A similar problem happened to Jetstar Pacific in November last year when Minister of Transport Ho Nghia Dung told this Vietnamese low-cost carrier to scrap the logo of Australia’s carrier Jetstar Airways characterized by the word Jet and the orange star on its aircraft because this misled people as they might misunderstand the local airline with the Australian carrier.
As a result, "Jetstar Pacific was now developing its own logo and brand," Thanh said, adding that "otherwise it will not be granted the right to fly on new routes".
Also, this carrier has been ordered to clarify how to manage its fare revenue through the website www.jetstar.com. In the above-mentioned document, CAAV also dictates that a foreign airline is not allowed to control business, revenue and profit of a Vietnamese airline via the only website they use.
"We want to look into whether a foreign carrier counts on a website to decide revenue and profit of a local company," Thanh explained.

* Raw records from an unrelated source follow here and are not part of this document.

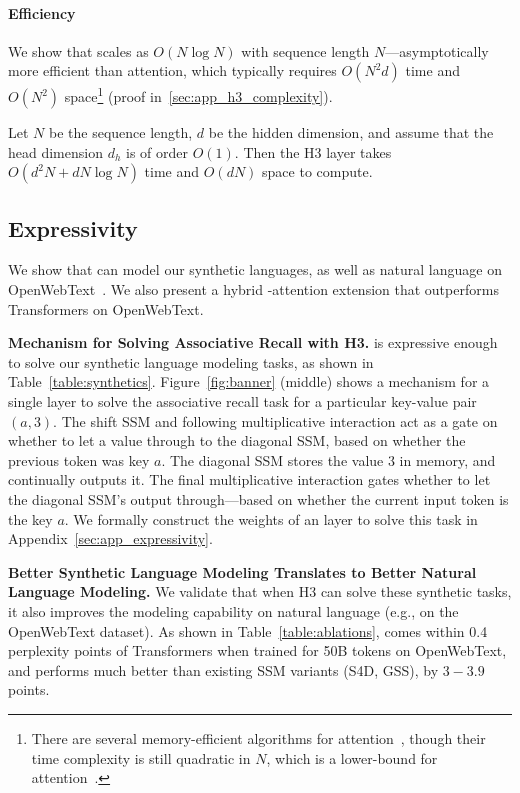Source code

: \paragraph{Efficiency}
We show that \hthree scales as $O(N \log N)$ with
sequence length $N$---asymptotically more efficient than attention, which typically requires $O(N^2d)$ time and $O(N^2)$ space\footnote{There are several memory-efficient
algorithms for attention~\citep{rabe2021self,dao2022flashattention}, though
their time complexity is still quadratic in $N$, which is a lower-bound for attention~\citep{keles2022computational}.} (proof in~\cref{sec:app_h3_complexity}).
\begin{proposition}\label{thm:h3_complexity}
  Let $N$ be the sequence length, $d$ be the hidden dimension, and assume that
  the head dimension $d_h$ is of order $O(1)$.
  Then the H3 layer takes $O(d^2N + d N \log N)$ time and $O(dN)$ space to compute.
\end{proposition}


\subsection{Expressivity}
\label{sec:expressivity}

We show that \hthree can model our synthetic languages, as well as natural language on OpenWebText~\citep{Gokaslan2019OpenWeb}.
We also present a hybrid \hthree-attention extension that outperforms Transformers on OpenWebText.

\textbf{Mechanism for Solving Associative Recall with H3.}
\hthree is expressive enough to solve our synthetic language modeling tasks, as shown in Table~\ref{table:synthetics}.
Figure~\ref{fig:banner} (middle) shows a mechanism for a single \hthree layer to solve the associative recall task for a particular key-value pair $(a, 3)$.
The shift SSM and following multiplicative interaction act as a gate on whether to let a value through to the diagonal SSM, based on whether the previous token was key $a$.
The diagonal SSM stores the value $3$ in memory, and continually outputs it.
The final multiplicative interaction gates whether to let the diagonal SSM's output through---based on whether the current input token is the key $a$.
We formally construct the weights of an \hthree layer to solve this task in Appendix~\ref{sec:app_expressivity}.



\textbf{Better Synthetic Language Modeling Translates to Better Natural Language Modeling.}
We validate that when H3 can solve these synthetic tasks, it also improves the modeling capability on natural language (e.g., on the OpenWebText dataset).
As shown in Table~\ref{table:ablations}, \hthree comes within 0.4 perplexity points of Transformers when trained for 50B tokens on OpenWebText, and performs much better than existing SSM variants (S4D, GSS), by $3-3.9$ points.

Thanh said a local airline is allowed to sell fares and services via the website of a foreign carrier if it is able to prove that its revenue is not manipulated by its foreign partner.
"This is the point that matters us most," Thanh said. He acknowledged that a local carrier sharing the website with its foreign partner was still new in Vietnam, referring to the website www.jetstar.com, on which passengers can book seats on the flights operated by Jetstar Airways and Jetstar-brand airlines including Jetstar Pacific.
Airline experts said the revenue of Jetstar Pacific was hardly controlled by its foreign partner as up to 80% of its fares were booked at ticketing offices and agents of the local airline, and the rest online. So, the majority of the revenue goes directly to the budget of Jetstar Pacific.